The best effective steroidal saponin as antifungal (6) revealed a much better affinity value than that of the co-crystallized ligand, (−13.43 kcal mol−1), and showed four covalent interactions within a distance range of 2.89–3.29 Å. Two alcoholic OH groups of this ligand acted as hydrogen bond donors to create two hydrogen bonds with the His468 and Cys470 residues of the C. albicans oxidoreductase receptor backbone. Two additional hydrogen bonds also formed between the ligand's OHs and the hydroxyl groups of Tyr118 and Gly472. This set of covalent bindings may describe the potent activity of this compound as antifungal against both C. albicans and C. neoformans. Free energy of bindings, RMSD values, hydrophobic interactions, H-bonding interactions, and ligand positioning of the co-crystallized ligand and the best effective antifungal saponins (4, 5, 6, and 7) are presented in Table S4 (see ESI).† In order to validate the above results further, molecular docking experiments were also conducted on saponins that revealed the lower activity in the in vitro studies (Turgidosterones 1–3).
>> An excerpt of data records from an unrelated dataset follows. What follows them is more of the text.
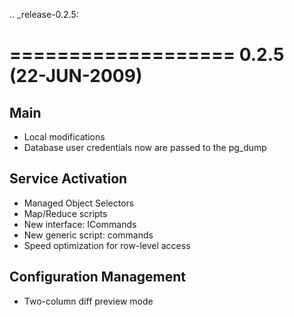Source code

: .. _release-0.2.5:

===================
0.2.5 (22-JUN-2009)
===================

Main
----
* Local modifications
* Database user credentials now are passed to the pg_dump

Service Activation
------------------
* Managed Object Selectors
* Map/Reduce scripts
* New interface: ICommands
* New generic script: commands
* Speed optimization for row-level access

Configuration Management
------------------------
* Two-column diff preview mode
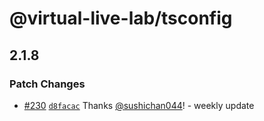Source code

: # @virtual-live-lab/tsconfig

## 2.1.8

### Patch Changes

- [#230](https://github.com/VirtualLiveLab/js-config/pull/230) [`d8facac`](https://github.com/VirtualLiveLab/js-config/commit/d8facac1a966860d56fbee38015edb49a1bb43b2) Thanks [@sushichan044](https://github.com/sushichan044)! - weekly update

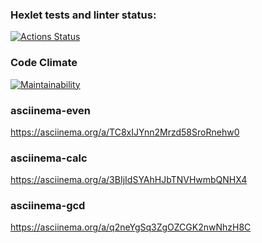 ### Hexlet tests and linter status:
[![Actions Status](https://github.com/aleksei-shvets/frontend-project-44/workflows/hexlet-check/badge.svg)](https://github.com/aleksei-shvets/frontend-project-44/actions)

### Code Climate 
[![Maintainability](https://api.codeclimate.com/v1/badges/e7cfe18062402acf232c/maintainability)](https://codeclimate.com/github/aleksei-shvets/frontend-project-44/maintainability)

### asciinema-even
https://asciinema.org/a/TC8xIJYnn2Mrzd58SroRnehw0

### asciinema-calc
https://asciinema.org/a/3BIjIdSYAhHJbTNVHwmbQNHX4

### asciinema-gcd
https://asciinema.org/a/q2neYgSq3ZgOZCGK2nwNhzH8C
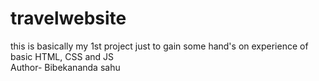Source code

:# travelwebsite
this is basically my 1st project just to gain some hand's on experience of basic HTML, CSS and JS
<br>
 Author- Bibekananda sahu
Results of these experiments showed notable lower affinities and fewer numbers of covalent and non-covalent interactions. All results of these experiments are available in the ESI.† In particular, Turgidosterones 1 gives a number of poses with very high values of RMSD. The nearest acceptable pose exhibited a binding energy of −1.80 kcal mol−1 with C. albicans oxidoreductase (compared with −11.32, −9.89, −13.43, and −9.90 for compounds # 4, 5, 6, and 7 respectively). As well, this steroidal saponin interacted with the C. albicans oxidoreductase via three hydrogen bonds only (Cys470, Met508, and His377).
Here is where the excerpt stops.